For the players to meet in the first round Player 2 must be in Slot 2, for round 2 - slot 3 or 4, round 3 - slot 5 to 8, etc. In general, for the players to meet in round $r\in 1,\dots,R$, there are $2^{r-1}$ slots available. Given that Player 2 is randomly allocated to one of $2^R-1$ slots, the probability of a potential meeting in round $r$ is
$$S(r)=\frac{2^{r-1}}{2^R-1}$$
The probability that each player makes round $r$ is $\left(\frac{1}{2}\right)^{r-1}$.
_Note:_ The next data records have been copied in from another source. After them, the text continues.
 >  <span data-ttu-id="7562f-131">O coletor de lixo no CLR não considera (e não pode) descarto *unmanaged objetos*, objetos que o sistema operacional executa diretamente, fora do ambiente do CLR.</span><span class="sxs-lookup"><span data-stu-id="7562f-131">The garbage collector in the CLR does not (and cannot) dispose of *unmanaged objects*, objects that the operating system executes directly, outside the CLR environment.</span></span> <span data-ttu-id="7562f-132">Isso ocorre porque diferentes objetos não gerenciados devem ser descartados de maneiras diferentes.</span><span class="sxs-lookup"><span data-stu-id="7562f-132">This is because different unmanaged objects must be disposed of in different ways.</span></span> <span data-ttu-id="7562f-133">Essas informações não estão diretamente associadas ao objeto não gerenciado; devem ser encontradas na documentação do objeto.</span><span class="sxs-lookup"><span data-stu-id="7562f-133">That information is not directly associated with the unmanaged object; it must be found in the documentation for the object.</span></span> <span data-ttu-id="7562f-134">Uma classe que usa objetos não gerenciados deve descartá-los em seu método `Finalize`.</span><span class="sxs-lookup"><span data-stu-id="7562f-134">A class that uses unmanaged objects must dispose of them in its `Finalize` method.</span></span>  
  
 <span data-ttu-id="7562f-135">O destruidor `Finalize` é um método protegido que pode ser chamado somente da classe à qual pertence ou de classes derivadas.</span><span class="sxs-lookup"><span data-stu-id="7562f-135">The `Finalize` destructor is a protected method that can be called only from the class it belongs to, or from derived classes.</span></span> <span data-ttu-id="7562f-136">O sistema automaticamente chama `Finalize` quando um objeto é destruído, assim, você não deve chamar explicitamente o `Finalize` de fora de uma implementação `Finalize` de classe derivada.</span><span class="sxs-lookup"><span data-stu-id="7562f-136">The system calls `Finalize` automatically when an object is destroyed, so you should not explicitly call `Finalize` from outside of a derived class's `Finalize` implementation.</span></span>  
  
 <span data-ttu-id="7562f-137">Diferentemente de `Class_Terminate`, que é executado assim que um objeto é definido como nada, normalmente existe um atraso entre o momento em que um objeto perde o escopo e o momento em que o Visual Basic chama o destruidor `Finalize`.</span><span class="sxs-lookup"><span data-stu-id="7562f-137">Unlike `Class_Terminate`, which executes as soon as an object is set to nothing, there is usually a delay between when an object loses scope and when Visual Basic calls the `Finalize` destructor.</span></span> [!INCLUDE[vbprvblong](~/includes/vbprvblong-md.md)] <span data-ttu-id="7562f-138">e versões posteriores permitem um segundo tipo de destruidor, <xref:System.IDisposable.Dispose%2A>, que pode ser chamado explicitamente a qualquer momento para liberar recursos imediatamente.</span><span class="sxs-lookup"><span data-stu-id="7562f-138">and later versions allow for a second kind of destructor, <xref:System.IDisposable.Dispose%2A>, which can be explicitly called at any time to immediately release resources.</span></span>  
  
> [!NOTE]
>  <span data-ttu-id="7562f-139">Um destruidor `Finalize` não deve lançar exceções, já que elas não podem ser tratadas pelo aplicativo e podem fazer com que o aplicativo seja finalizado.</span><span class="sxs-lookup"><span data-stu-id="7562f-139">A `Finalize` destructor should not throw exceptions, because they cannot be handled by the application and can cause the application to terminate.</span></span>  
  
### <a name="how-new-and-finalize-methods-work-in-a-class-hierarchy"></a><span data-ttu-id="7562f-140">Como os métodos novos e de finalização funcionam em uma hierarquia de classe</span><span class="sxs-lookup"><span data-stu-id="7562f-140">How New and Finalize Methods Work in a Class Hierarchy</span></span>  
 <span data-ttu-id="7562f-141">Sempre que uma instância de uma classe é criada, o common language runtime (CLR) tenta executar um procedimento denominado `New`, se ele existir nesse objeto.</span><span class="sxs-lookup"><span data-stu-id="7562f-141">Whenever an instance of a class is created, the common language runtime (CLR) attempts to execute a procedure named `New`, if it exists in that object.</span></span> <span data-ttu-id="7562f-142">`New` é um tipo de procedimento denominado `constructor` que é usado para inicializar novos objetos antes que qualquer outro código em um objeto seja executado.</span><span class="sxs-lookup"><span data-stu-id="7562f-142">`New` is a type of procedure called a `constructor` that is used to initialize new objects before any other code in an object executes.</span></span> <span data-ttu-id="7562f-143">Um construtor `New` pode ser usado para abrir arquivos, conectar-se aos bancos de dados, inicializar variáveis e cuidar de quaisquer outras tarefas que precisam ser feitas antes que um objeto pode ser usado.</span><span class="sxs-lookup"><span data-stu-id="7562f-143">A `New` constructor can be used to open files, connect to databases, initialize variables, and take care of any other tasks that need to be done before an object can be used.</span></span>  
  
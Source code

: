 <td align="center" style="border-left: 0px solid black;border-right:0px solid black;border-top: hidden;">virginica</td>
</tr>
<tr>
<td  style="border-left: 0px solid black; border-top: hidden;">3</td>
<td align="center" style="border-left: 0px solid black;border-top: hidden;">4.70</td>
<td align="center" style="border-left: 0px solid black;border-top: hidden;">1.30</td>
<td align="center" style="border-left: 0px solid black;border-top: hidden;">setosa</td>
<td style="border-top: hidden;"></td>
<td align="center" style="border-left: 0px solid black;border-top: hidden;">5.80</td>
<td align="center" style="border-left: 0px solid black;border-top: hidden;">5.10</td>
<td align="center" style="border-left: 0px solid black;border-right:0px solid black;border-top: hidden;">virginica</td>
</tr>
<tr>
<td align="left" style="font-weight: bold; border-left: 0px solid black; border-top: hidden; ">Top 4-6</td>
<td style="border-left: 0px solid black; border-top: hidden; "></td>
The probability that both do is therefore $\left(\frac{1}{2}\right)^{2(r-1)}$
So, the probability that they meet in round $r$ is
$$\begin{align}
M(r)&=\left(\frac{1}{2}\right)^{2(r-1)}\frac{2^{r-1}}{(2^R-1)}\\
&=\left(\frac{1}{2}\right)^{(r-1)}\frac{1}{(2^R-1)}
\end{align}$$
And that they meet in any round is
$$\begin{align}
M&=\sum_{r=1}^R \left(\frac{1}{2}\right)^{r-1} \frac{1}{(2^R-1)}\\
&=\sum_{r=0}^{R-1} \left(\frac{1}{2}\right)^{r} \frac{1}{(2^R-1)}\\
&=\frac{1-\left(\frac{1}{2}\right)^R}{1-\frac{1}{2}}\frac{1}{(2^R-1)}\\
&=2\frac{2^R-1}{2^R}\frac{1}{(2^R-1)}\\
&=2^{1-R}\\
\end{align}$$
Sanity check!
For 2 players $R=1, p=1$; 4 players $R=2, p=\frac{1}{2}=\frac{1}{3}\text{Rd1}+\frac{1}{6}\text{Rd2}$; 8 players $R=2, p=\frac{1}{4}=\frac{1}{7}\text{Rd1}+\frac{1}{14}\text{Rd2}+\frac{1}{28}\text{Rd3}$ - Sanity check passed.